• **RECORD EXTRACTS**:
************

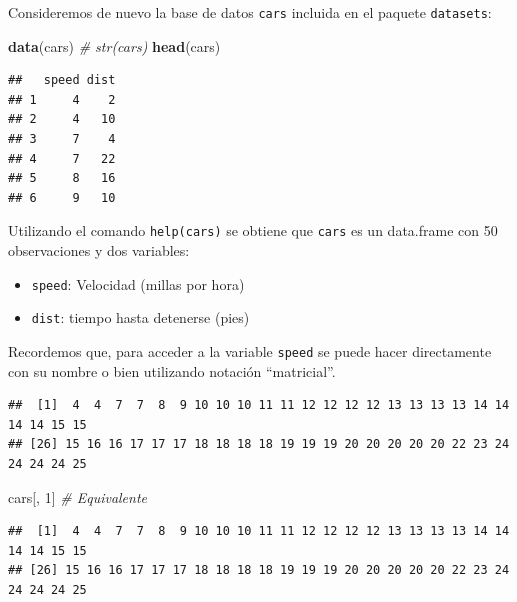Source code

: \documentclass[
]{book}
\newenvironment{Shaded}{\begin{snugshade}}{\end{snugshade}}
\newcommand{\CommentTok}[1]{\textcolor[rgb]{0.56,0.35,0.01}{\textit{#1}}}
\newcommand{\DecValTok}[1]{\textcolor[rgb]{0.00,0.00,0.81}{#1}}
\newcommand{\KeywordTok}[1]{\textcolor[rgb]{0.13,0.29,0.53}{\textbf{#1}}}
\newcommand{\NormalTok}[1]{#1}
\newcommand{\OperatorTok}[1]{\textcolor[rgb]{0.81,0.36,0.00}{\textbf{#1}}}
\begin{document}
Consideremos de nuevo la
base de datos \texttt{cars} incluida en el paquete \texttt{datasets}:

\begin{Shaded}
\begin{Highlighting}[]
\KeywordTok{data}\NormalTok{(cars)}
\CommentTok{# str(cars)}
\KeywordTok{head}\NormalTok{(cars)}
\end{Highlighting}
\end{Shaded}

\begin{verbatim}
##   speed dist
## 1     4    2
## 2     4   10
## 3     7    4
## 4     7   22
## 5     8   16
## 6     9   10
\end{verbatim}

Utilizando el comando \texttt{help(cars)}
se obtiene que \texttt{cars} es un data.frame con 50 observaciones y dos
variables:

\begin{itemize}
\item
  \texttt{speed}: Velocidad (millas por hora)
\item
  \texttt{dist}: tiempo hasta detenerse (pies)
\end{itemize}

Recordemos que, para acceder a la variable \texttt{speed} se puede
hacer directamente con su nombre o bien utilizando notación
``matricial''.

\begin{Shaded}
\end{Shaded}

\begin{verbatim}
##  [1]  4  4  7  7  8  9 10 10 10 11 11 12 12 12 12 13 13 13 13 14 14 14 14 15 15
## [26] 15 16 16 17 17 17 18 18 18 18 19 19 19 20 20 20 20 20 22 23 24 24 24 24 25
\end{verbatim}

\begin{Shaded}
\begin{Highlighting}[]
\NormalTok{cars[, }\DecValTok{1}\NormalTok{]  }\CommentTok{# Equivalente}
\end{Highlighting}
\end{Shaded}

\begin{verbatim}
##  [1]  4  4  7  7  8  9 10 10 10 11 11 12 12 12 12 13 13 13 13 14 14 14 14 15 15
## [26] 15 16 16 17 17 17 18 18 18 18 19 19 19 20 20 20 20 20 22 23 24 24 24 24 25
\end{verbatim}
\end{document}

************

What is needed is a word-for-word restatement of the entries, minus any pictures.

• **PROBLEM SOLUTION**:
Source code

: \documentclass[
]{book}
\newenvironment{Shaded}{\begin{snugshade}}{\end{snugshade}}
\newcommand{\CommentTok}[1]{\textcolor[rgb]{0.56,0.35,0.01}{\textit{#1}}}
\newcommand{\DecValTok}[1]{\textcolor[rgb]{0.00,0.00,0.81}{#1}}
\newcommand{\KeywordTok}[1]{\textcolor[rgb]{0.13,0.29,0.53}{\textbf{#1}}}
\newcommand{\NormalTok}[1]{#1}
\newcommand{\OperatorTok}[1]{\textcolor[rgb]{0.81,0.36,0.00}{\textbf{#1}}}
\begin{document}
Consideremos de nuevo la
base de datos \texttt{cars} incluida en el paquete \texttt{datasets}:

\begin{Shaded}
\begin{Highlighting}[]
\KeywordTok{data}\NormalTok{(cars)}
\CommentTok{# str(cars)}
\KeywordTok{head}\NormalTok{(cars)}
\end{Highlighting}
\end{Shaded}

\begin{verbatim}
##   speed dist
## 1     4    2
## 2     4   10
## 3     7    4
## 4     7   22
## 5     8   16
## 6     9   10
\end{verbatim}

Utilizando el comando \texttt{help(cars)}
se obtiene que \texttt{cars} es un data.frame con 50 observaciones y dos
variables:

\begin{itemize}
\item
  \texttt{speed}: Velocidad (millas por hora)
\item
  \texttt{dist}: tiempo hasta detenerse (pies)
\end{itemize}

Recordemos que, para acceder a la variable \texttt{speed} se puede
hacer directamente con su nombre o bien utilizando notación
``matricial''.

\begin{Shaded}
\end{Shaded}

\begin{verbatim}
##  [1]  4  4  7  7  8  9 10 10 10 11 11 12 12 12 12 13 13 13 13 14 14 14 14 15 15
## [26] 15 16 16 17 17 17 18 18 18 18 19 19 19 20 20 20 20 20 22 23 24 24 24 24 25
\end{verbatim}

\begin{Shaded}
\begin{Highlighting}[]
\NormalTok{cars[, }\DecValTok{1}\NormalTok{]  }\CommentTok{# Equivalente}
\end{Highlighting}
\end{Shaded}

\begin{verbatim}
##  [1]  4  4  7  7  8  9 10 10 10 11 11 12 12 12 12 13 13 13 13 14 14 14 14 15 15
## [26] 15 16 16 17 17 17 18 18 18 18 19 19 19 20 20 20 20 20 22 23 24 24 24 24 25
\end{verbatim}
\end{document}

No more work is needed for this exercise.